Alimentado por esta extraordinaria fragancia crece el poeta. No cualquier poeta, el decano de los poetas emeritenses. Rafael Rufino Félix emergió a la vida en la calle Arquitas hace nueve décadas y a la poesía poco después, como otros tantos poetas, con la excusa de hallar un amor. Un amor que encontró en las musas y algo después en cuerpo de mujer.

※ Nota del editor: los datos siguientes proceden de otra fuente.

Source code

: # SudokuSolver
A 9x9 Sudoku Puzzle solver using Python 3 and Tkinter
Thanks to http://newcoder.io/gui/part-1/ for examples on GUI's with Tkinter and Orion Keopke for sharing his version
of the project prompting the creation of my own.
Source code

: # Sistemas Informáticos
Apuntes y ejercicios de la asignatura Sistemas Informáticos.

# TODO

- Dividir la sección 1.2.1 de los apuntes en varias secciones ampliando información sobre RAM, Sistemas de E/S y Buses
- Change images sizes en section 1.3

Su obra recorre un siglo de la historia de Mérida. Historia e historias de la ciudad y de sus habitantes. Sus versos se acercan al lector y le llevan hechos y personajes de las calles y plazas del pueblo que le vio nacer. No reúsa Rafael Rufino de comentar los hechos de la ciudad, de ponerse de parte de esta, criticando proyectos que deploraba. Quizás por eso, quizás por la magia que emana su poesía, su obra desborda su tierra chica y es reconocida con premios como el Ciudad de Salamanca o el Ciudad de Badajoz. Incluso más allá de nuestras fronteras se estudia la ingente obra de este Hijo Predilecto de la capital extremeña.

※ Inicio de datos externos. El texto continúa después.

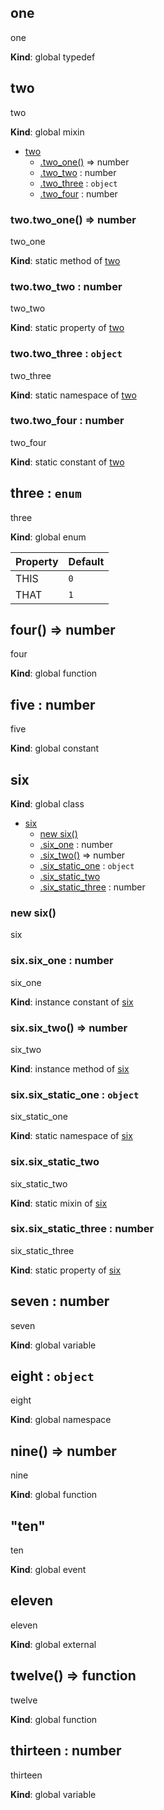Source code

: ## one
one

**Kind**: global typedef


## two
two

**Kind**: global mixin  

* [two](#two)
    * [.two_one()](#BITBUCKET-two.two_one) ⇒ number
    * [.two_two](#two.two_two) : number
    * [.two_three](#two.two_three) : `object`
    * [.two_four](#two.two_four) : number


### two.two_one() ⇒ number
two_one

**Kind**: static method of [two](#two)


### two.two_two : number
two_two

**Kind**: static property of [two](#two)


### two.two_three : `object`
two_three

**Kind**: static namespace of [two](#two)


### two.two_four : number
two_four

**Kind**: static constant of [two](#two)


## three : `enum`
three

**Kind**: global enum  

| Property | Default |
| -------- | ------- |
| THIS     | `0`     |
| THAT     | `1`     |


## four() ⇒ number
four

**Kind**: global function


## five : number
five

**Kind**: global constant


## six
**Kind**: global class  

* [six](#six)
    * [new six()](#new_six_new)
    * [.six_one](#six+six_one) : number
    * [.six_two()](#BITBUCKET-six#six_two) ⇒ number
    * [.six_static_one](#six.six_static_one) : `object`
    * [.six_static_two](#six.six_static_two)
    * [.six_static_three](#six.six_static_three) : number


### new six()
six


### six.six_one : number
six_one

**Kind**: instance constant of [six](#six)


### six.six_two() ⇒ number
six_two

**Kind**: instance method of [six](#six)


### six.six_static_one : `object`
six_static_one

**Kind**: static namespace of [six](#six)


### six.six_static_two
six_static_two

**Kind**: static mixin of [six](#six)


### six.six_static_three : number
six_static_three

**Kind**: static property of [six](#six)


## seven : number
seven

**Kind**: global variable


## eight : `object`
eight

**Kind**: global namespace


## nine() ⇒ number
nine

**Kind**: global function


## "ten"
ten

**Kind**: global event


## eleven
eleven

**Kind**: global external


## twelve() ⇒ function
twelve

**Kind**: global function


## thirteen : number
thirteen

**Kind**: global variable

Con casi un siglo de vida continúa escribiendo y todos podemos disfrutar de sus muchas obras, compiladas en dos tomos. “Las ascuas”, “Reloj de Arena”, “Memorias de la luz”, “Como un adiós de seda”, “Reencuentro” o “Piedras vivas” nos esperan para degustar su poesía.

Ahora, sus manos acompañan en el aire a sus versos, mientras los declama, casi en un susurro. Manos impulsadas por un alma, respetuosa, elegante, que no puede permanecer inane ante la Vida. El aliento, que apenas tiene fuerza para abandonar su boca, encuentra energías para elevarse al cielo, tocando corazones, para provocar la empatía entre poeta y oyente. No es un acto inocente, viaja con intención; con el deseo de mover el pensamiento, de impulsar a la relectura, de ser rumiado por alma y mente con los jugos gástricos de las experiencias vividas, unas por el poeta, otras por quien lee el verso para, en comunión invisible y sensible poner en contacto dos universos nacidos, quizás, en el mismo poso de la Historia.